■ **Information provided**:
:::::
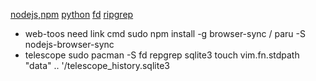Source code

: [nodejs,npm](https://nodejs.org/en/)
[python](https://www.python.org/downloads/)
[fd](https://github.com/sharkdp/fd)
[ripgrep](https://github.com/BurntSushi/ripgrep)
- web-toos
need link cmd
sudo npm install -g browser-sync / paru -S nodejs-browser-sync
- telescope
sudo pacman -S fd repgrep sqlite3
touch vim.fn.stdpath "data" .. '/telescope_history.sqlite3

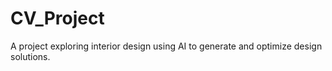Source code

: # CV_Project
A project exploring interior design using AI to generate and optimize design solutions.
:::::
■ **What needs to be done**: Starting at the line where "sudo pacman -S fd repgrep sqlite3" appears, restate every line through the end of the records above exactly, but omit the pictures.

■ **Exercise output**:
sudo pacman -S fd repgrep sqlite3
touch vim.fn.stdpath "data" .. '/telescope_history.sqlite3

Source code

: # CV_Project
A project exploring interior design using AI to generate and optimize design solutions.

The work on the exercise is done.